Amidst this hospitable paradise, islanders will tell you that the wind never stops blowing. It suddenly blows across the deck with wild abandon. It knocks over a glass interrupting the laughter of a table of three women. It steals the napkins from the laps of unsuspecting diners and it yanks the linen curtains up and away exposing the amorous diners. The white textiles fly with abandon from all posts in every direction. Indeed, the wild wind in Aruba has never ceased to blow its way through the island and its history.
The wind had no doubt caught the manes of the horses in 1627 as they reared, stomped and twisted at waters edge, spered by their Indian riders as they dared the Dutch sailors to come ashore. Unlike the Spaniards who came before them, these sea-going visitors did not seek gold and riches. The captain and his crew were only in need of water. But the natives now understood the dangers they posed. “Discovery” of these dry, white shores resulted in the death, capture and slavery of Indians who were taken away to work in mines in Santo Domingo. But the Spaniards found no gold and failed to prosper on the island paradise. They abandoned Aruba leaving their horses behind, the descendents of which the Indians now mounted. Having learned the colonizing ways of Europeans, the native inhabitants were now so fierce that the Dutch captain and his crew aborted their attempt to disembark and instead set sail for more hospitable shores.
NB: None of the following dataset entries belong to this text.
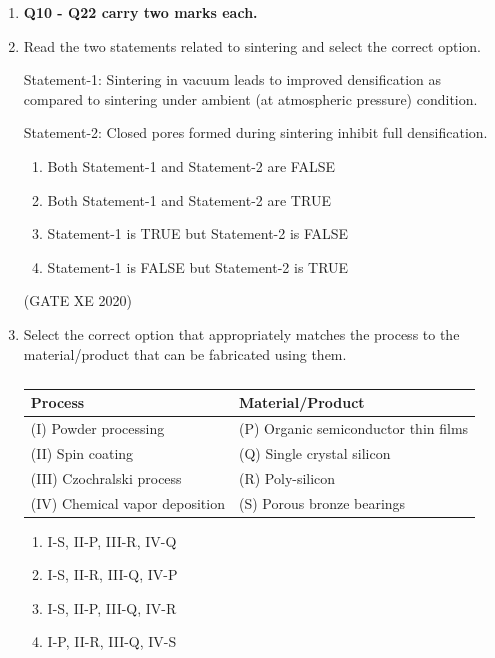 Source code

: \documentclass[12pt]{article}
\begin{document}
\begin{enumerate}
(GATE XE 2020)

\item[] \textbf{Q10 - Q22 carry two marks each.}

\item Read the two statements related to sintering and select the correct option.  

Statement-1: Sintering in vacuum leads to improved densification as compared to sintering under ambient (at atmospheric pressure) condition.  

Statement-2: Closed pores formed during sintering inhibit full densification.  

\begin{enumerate}
\item Both Statement-1 and Statement-2 are FALSE  
\item Both Statement-1 and Statement-2 are TRUE  
\item Statement-1 is TRUE but Statement-2 is FALSE  
\item Statement-1 is FALSE but Statement-2 is TRUE  
\end{enumerate}

(GATE XE 2020)

\item Select the correct option that appropriately matches the process to the material/product that can be fabricated using them.  

\begin{table}[H]
\centering
\caption{} \label{}
\begin{tabular}{|l|l|}
\hline
\textbf{Process} & \textbf{Material/Product} \\ \hline
(I) Powder processing      & (P) Organic semiconductor thin films \\ \hline
(II) Spin coating          & (Q) Single crystal silicon \\ \hline
(III) Czochralski process  & (R) Poly-silicon \\ \hline
(IV) Chemical vapor deposition & (S) Porous bronze bearings \\ \hline
\end{tabular}
\end{table}

\begin{enumerate}
\item I-S, II-P, III-R, IV-Q  
\item I-S, II-R, III-Q, IV-P  
\item I-S, II-P, III-Q, IV-R  
\item I-P, II-R, III-Q, IV-S  
\end{enumerate}


\end{enumerate}
\end{document}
These days among the tourist destinations of the Caribbean, Aruba stands out as one of the most friendly. Guidebooks proudly announce a distinct lack of racial and social tension. Indeed, it is a multicultural place where islanders speak Papiamento, an extraordinary mix of Amerindian, African, Dutch, Spanish and English all in one. Before I came to this island, I had never thought of it as wild. To me the place seemed long since
domesticated by mass tourism, the inevitable outcome of a tiny island whose shoreline deposits the iconic sugary sand so desirable to tourists seeking a welcoming paradise. But Aruba proved to me that it was a wild place where some still fight to defend what is left of the riches that were once so abundant. I visited Bucuti Beach Resort, an eco-lodge on Eagle Beach, where nesting turtles are protected and conservationists work to preserve these magnificent wild creatures. Here is their story…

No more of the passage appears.